Official Chart Flashback 1973: Noddy Holder remembers Slade's Number 1 debut with Merry Xmas Everybody
50 years ago this week in 1973, the English glam-rock band Slade earned their sixth UK Number 1 single when Merry Xmas Everybody debuted at Number 1 on the Official Singles Chart.
At the time, Slade were on top of the world, enjoying repeated success as one of the biggest British bands on the scene. Merry Xmas Everybody was their third Number 1 single that year alone - following Cum On Feel The Noize and Skweeze Me Pleeze Me.
But out of all of Slade's hits, Merry Xmas Everybody is the one to endure, becoming part of the the British institution every Christmastime. It's not Christmas if your dad hadn't queued the song up on the speaker and you hear Noddy Holder scream IT'S CHRISTMASSSSSS!!!
In fact, Merry Xmas Everybody's popularity was so enduring at the time that it became that year's Official Christmas Number 1 single, and is now ranked as one of the best-selling singles of all time on the Official Chart.
MORE: See where all of Slade's singles and albums have charted in the UK
To celebrate 50 years since since the song's debut at Number 1, we rung up Slade frontman Noddy Holder about his memories of making the festive classic.
"It was a fantasic feeling," Noddy says, remembering hearing the news that Merry Xmas Everybody had debuted at Number 1. "It was the epitome of that year for us, we'd had a fabulous run of hit records up to that point.
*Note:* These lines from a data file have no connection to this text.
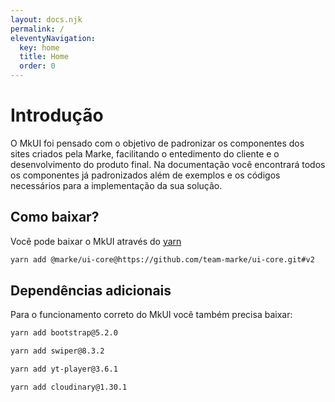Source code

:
 ```yaml
---
layout: docs.njk
permalink: /
eleventyNavigation:
  key: home
  title: Home
  order: 0
---
```


# Introdução

O MkUI foi pensado com o objetivo de padronizar os componentes dos sites criados pela Marke, facilitando o entedimento do cliente e o desenvolvimento do produto final. Na documentação você encontrará todos os componentes já padronizados além de exemplos e os códigos necessários para a implementação da sua solução.

## Como baixar?
Você pode baixar o MkUI através do [yarn](https://yarnpkg.com/)

```bash
yarn add @marke/ui-core@https://github.com/team-marke/ui-core.git#v2
```

## Dependências adicionais
Para o funcionamento correto do MkUI você também precisa baixar:

```bash
yarn add bootstrap@5.2.0
```
```bash
yarn add swiper@8.3.2
```
```bash
yarn add yt-player@3.6.1
```
```bash
yarn add cloudinary@1.30.1
```
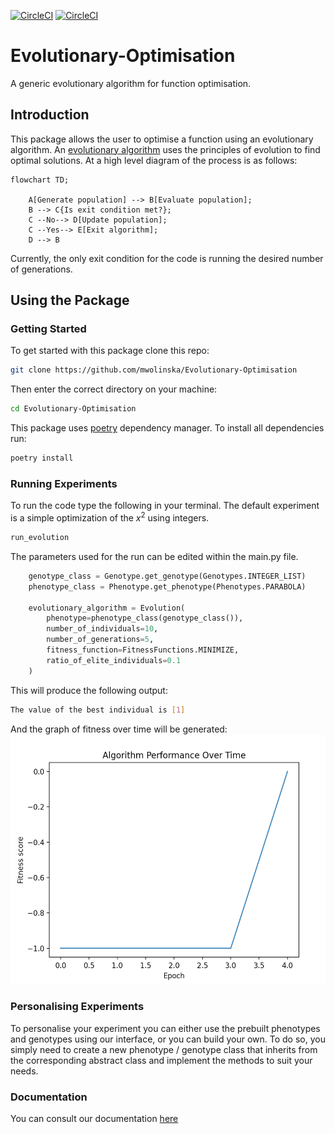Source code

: [![CircleCI](https://dl.circleci.com/status-badge/img/gh/mwolinska/Evolutionary-Optimisation/tree/main.svg?style=svg)](https://dl.circleci.com/status-badge/redirect/gh/mwolinska/Evolutionary-Optimisation/tree/main)
[![CircleCI](https://dl.circleci.com/status-badge/img/gh/mwolinska/Evolutionary-Optimisation/tree/main.svg?style=shield)](https://dl.circleci.com/status-badge/redirect/gh/mwolinska/Evolutionary-Optimisation/tree/main)

# Evolutionary-Optimisation
A generic evolutionary algorithm for function optimisation.

## Introduction
This package allows the user to optimise a function using an evolutionary algorithm.
An [evolutionary algorithm](https://en.wikipedia.org/wiki/Evolutionary_algorithm) uses the principles of evolution to find optimal solutions.
At a high level diagram of the process is as follows:

```mermaid
flowchart TD;

    A[Generate population] --> B[Evaluate population];
    B --> C{Is exit condition met?};
    C --No--> D[Update population];
    C --Yes--> E[Exit algorithm];
    D --> B
```

Currently, the only exit condition for the code is running the desired
number of generations.

## Using the Package
### Getting Started 
To get started with this package clone this repo:

```bash
git clone https://github.com/mwolinska/Evolutionary-Optimisation
```
Then enter the correct directory on your machine:
```bash
cd Evolutionary-Optimisation
```
This package uses [poetry](https://python-poetry.org) dependency manager. 
To install all dependencies run:

```bash
poetry install
```

### Running Experiments
To run the code type the following in your terminal. The default experiment is a 
simple optimization of the $x^{2}$ using integers.
```bash
run_evolution
```
The parameters used for the run can be edited within the main.py file.

```python
    genotype_class = Genotype.get_genotype(Genotypes.INTEGER_LIST)
    phenotype_class = Phenotype.get_phenotype(Phenotypes.PARABOLA)

    evolutionary_algorithm = Evolution(
        phenotype=phenotype_class(genotype_class()),
        number_of_individuals=10,
        number_of_generations=5,
        fitness_function=FitnessFunctions.MINIMIZE,
        ratio_of_elite_individuals=0.1
    )
```

This will produce the following output:
```bash
The value of the best individual is [1]
```

And the graph of fitness over time will be generated:
<img src="./Images/sample_evolution_over_time.png" height="400">

### Personalising Experiments
To personalise your experiment you can either use the prebuilt phenotypes and genotypes using our interface,
or you can build your own. 
To do so, you simply need to create a new phenotype / genotype class that 
inherits from the corresponding abstract class and implement the methods to suit your needs.

### Documentation
You can consult our documentation [here](https://mwolinska.github.io/Evolutionary-Optimisation/)
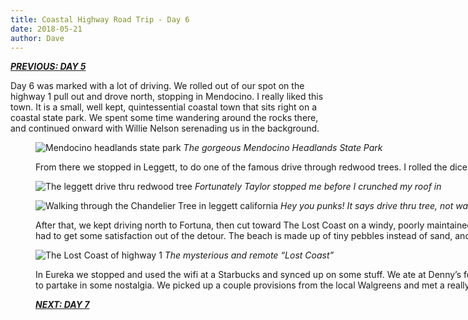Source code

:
 ```yaml
---
title: Coastal Highway Road Trip - Day 6
date: 2018-05-21
author: Dave
---
```

**_[PREVIOUS: DAY 5](/coastal-highway-road-trip-day-5/)_**

Day 6 was marked with a lot of driving. We rolled out of our spot on the highway 1 pull out and drove north, stopping in Mendocino. I really liked this town. It is a small, well kept, quintessential coastal town that sits right on a coastal state park. We spent some time wandering around the rocks there, and continued onward with Willie Nelson serenading us in the background.<figure id="attachment_850" style="width: 1920px" class="wp-caption alignnone">

![Mendocino headlands state park](/img/uploads/photos-mendocino.jpg)
*The gorgeous Mendocino Headlands State Park*

From there we stopped in Leggett, to do one of the famous drive through redwood trees. I rolled the dice and paid the $10 entrance fee. Sadly, the Van was just too tall to fit under it, but I got this picture to pretend like I did. Then we walked under it in order to get our money&#8217;s worth.

![The leggett drive thru redwood tree](/img/uploads/photos-leggett.jpg)
*Fortunately Taylor stopped me before I crunched my roof in*

![Walking through the Chandelier Tree in leggett california](/img/uploads/photos-leggett2.jpg)
*Hey you punks! It says drive thru tree, not walk thru tree!*

After that, we kept driving north to Fortuna, then cut toward The Lost Coast on a windy, poorly maintained road. The mist was thick as we crested and then dropped on a brake fade inducing downhill stretch to the coast. It was otherworldy and incredibly windy, but after that rough drive we had to get some satisfaction out of the detour. The beach is made up of tiny pebbles instead of sand, and was really fun to walk and play in. We hopped around on the rocks and watched the waves crash against the shoreline, then headed back so we could make it to Eureka by dark.

![The Lost Coast of highway 1](/img/uploads/photos-lostcoast.jpg)
*The mysterious and remote &#8220;Lost Coast&#8221;*

In Eureka we stopped and used the wifi at a Starbucks and synced up on some stuff. We ate at Denny&#8217;s for dinner which was totally a mistake. It was so gross, but we both hadn&#8217;t been there since high school (you know those days, when you&#8217;d hang out there at 2am with friends) and wanted to partake in some nostalgia. We picked up a couple provisions from the local Walgreens and met a really nice couple via Van Alert and stayed in Eureka that evening.

**_[NEXT: DAY 7](/coastal-highway-road-trip-day-7/)_**
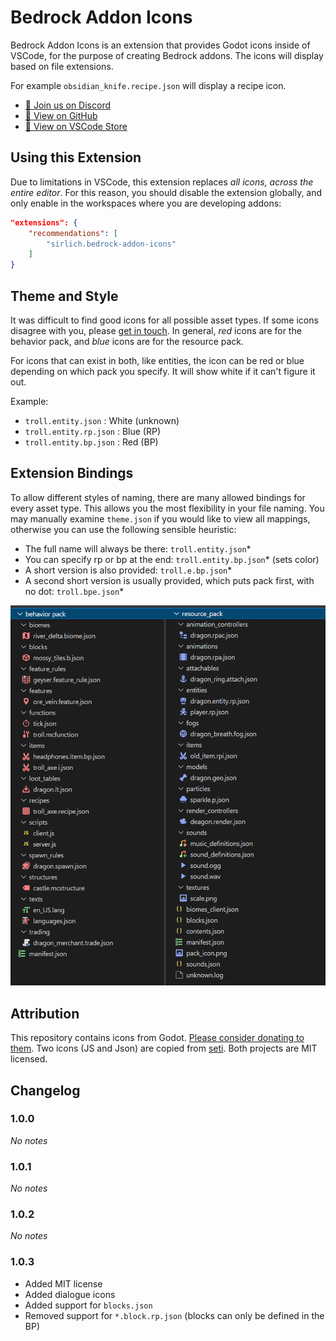 # Bedrock Addon Icons

Bedrock Addon Icons is an extension that provides Godot icons inside of VSCode, for the purpose of creating Bedrock addons. The icons will display based on file extensions. 

For example `obsidian_knife.recipe.json` will display a recipe icon.

 - [👋 Join us on Discord](https://discord.gg/XjV87YN)
 - [🔗 View on GitHub](https://github.com/SirLich/bedrock-addon-icons)
 - [🔗 View on VSCode Store](https://marketplace.visualstudio.com/items?itemName=SirLich.bedrock-addon-icons)


## Using this Extension

Due to limitations in VSCode, this extension replaces *all icons, across the entire editor*. For this reason, you should disable the extension globally, and only enable in the workspaces where you are developing addons:

```json
"extensions": {
	"recommendations": [
		"sirlich.bedrock-addon-icons"
	]
}
```

## Theme and Style

It was difficult to find good icons for all possible asset types. If some icons disagree with you, please [get in touch](https://discord.gg/XjV87YN). In general, *red* icons are for the behavior pack, and *blue* icons are for the resource pack.

For icons that can exist in both, like entities, the icon can be red or blue depending on which pack you specify. It will show white if it can't figure it out. 

Example:
 - `troll.entity.json` : White (unknown)
 - `troll.entity.rp.json` : Blue (RP)
 - `troll.entity.bp.json` : Red (BP)

## Extension Bindings

To allow different styles of naming, there are many allowed bindings for every asset type. This allows you the most flexibility in your file naming. You may manually examine `theme.json` if you would like to view all mappings, otherwise you can use the following sensible heuristic:

 - The full name will always be there: `troll.entity.json`*
 - You can specify rp or bp at the end:  `troll.entity.bp.json`* (sets color)
 - A short version is also provided:  `troll.e.bp.json`*
 - A second short version is usually provided, which puts pack first, with no dot:  `troll.bpe.json`*

![](./preview.png)

## Attribution

This repository contains icons from Godot. [Please consider donating to them](https://godotengine.org/donate). Two icons (JS and Json) are copied from [seti](https://github.com/jesseweed/seti-ui). Both projects are MIT licensed.

## Changelog

### 1.0.0

*No notes*

### 1.0.1

*No notes*

### 1.0.2

*No notes*

### 1.0.3

 - Added MIT license
 - Added dialogue icons
 - Added support for `blocks.json`
 - Removed support for `*.block.rp.json` (blocks can only be defined in the BP)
We were red hot, we were selling out shows all across Europe. We were at the peak of our career.
"But you still never know if the next single [is going to be a hit]. When we saw the pre-orders we thought, blimey. This record is really going to fly."
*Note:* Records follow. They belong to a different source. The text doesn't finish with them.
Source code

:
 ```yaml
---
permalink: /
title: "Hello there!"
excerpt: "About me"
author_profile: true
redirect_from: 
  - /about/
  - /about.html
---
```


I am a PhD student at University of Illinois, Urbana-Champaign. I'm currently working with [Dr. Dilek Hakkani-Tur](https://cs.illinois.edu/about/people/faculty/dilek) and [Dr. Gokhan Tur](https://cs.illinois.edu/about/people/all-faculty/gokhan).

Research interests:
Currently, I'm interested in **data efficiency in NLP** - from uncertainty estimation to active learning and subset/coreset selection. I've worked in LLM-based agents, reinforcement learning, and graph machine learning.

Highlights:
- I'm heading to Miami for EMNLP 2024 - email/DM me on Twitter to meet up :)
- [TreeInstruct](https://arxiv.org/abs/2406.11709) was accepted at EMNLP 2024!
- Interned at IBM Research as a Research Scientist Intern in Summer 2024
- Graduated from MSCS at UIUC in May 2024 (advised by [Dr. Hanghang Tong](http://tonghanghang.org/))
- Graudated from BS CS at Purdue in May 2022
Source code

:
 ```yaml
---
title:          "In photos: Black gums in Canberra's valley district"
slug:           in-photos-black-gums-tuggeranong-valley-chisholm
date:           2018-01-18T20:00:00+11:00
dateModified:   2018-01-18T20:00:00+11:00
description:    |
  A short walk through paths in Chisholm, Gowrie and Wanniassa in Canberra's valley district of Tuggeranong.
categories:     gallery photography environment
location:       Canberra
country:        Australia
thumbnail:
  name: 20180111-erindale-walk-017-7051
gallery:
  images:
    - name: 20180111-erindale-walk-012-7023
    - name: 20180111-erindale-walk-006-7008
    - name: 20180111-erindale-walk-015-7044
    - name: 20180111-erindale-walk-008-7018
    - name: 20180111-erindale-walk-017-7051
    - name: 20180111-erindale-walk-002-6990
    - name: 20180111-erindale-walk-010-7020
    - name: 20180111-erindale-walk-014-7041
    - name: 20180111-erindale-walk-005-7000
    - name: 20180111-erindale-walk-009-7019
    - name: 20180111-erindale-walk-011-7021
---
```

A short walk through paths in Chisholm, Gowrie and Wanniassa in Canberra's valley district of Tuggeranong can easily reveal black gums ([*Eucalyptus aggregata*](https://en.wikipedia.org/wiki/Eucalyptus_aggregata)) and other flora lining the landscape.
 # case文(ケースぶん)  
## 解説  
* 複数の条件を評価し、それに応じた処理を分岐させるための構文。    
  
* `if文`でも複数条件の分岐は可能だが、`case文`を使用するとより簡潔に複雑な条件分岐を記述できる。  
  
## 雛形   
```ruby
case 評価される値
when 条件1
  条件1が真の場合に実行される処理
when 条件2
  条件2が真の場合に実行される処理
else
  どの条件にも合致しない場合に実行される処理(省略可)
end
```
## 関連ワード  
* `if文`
Noddy even remembers tuning into the Official Chart Show live to hear the Number 1 announcement being made.
"Even though we'd done it before, five times," he recalls, "it's still a great thrill. When you're at the top of the charts, it's a great thrill."
But how exactly did the song come about? While the bones of Merry Xmas Everybody were composed by Slade's Jim Lea from the scraps of a demo called Buy Me A Rocking Chair, while Noddy re-wrote entirely new lyrics in one night in his childhood bedroom in Walsall. But when it came to actually recording the song, the band took off for sunnier climes.
"We delivered it to the record company after recording it in New York," Noddy reveals, "during a boiling hot summer. We were doing the big chorus in an echo-y stairwell in this skyscraper where the studio was situated. There were all these Americans going about their daily business in the 100 degree heat, going 'who are these four crazy Englishman?!'"
And from Christmas Number 1 1973 to Christmas Number 1 2023, you can keep up to date with all the updates here as the race for the UK's most important Number 1 of the year begins tomorrow.
Remind yourself of all the contenders for the UK's 2023 Christmas Number 1 single here.
Also in the chart this week in 1974: Another Christmas classic, Wizzard's I Wish It Could Be Christmas Every Day, reached a brand new peak (6), Roxy Music entered the Top 10 with Street Life (9) and Kiki Dee's Amoreuse was up three (13).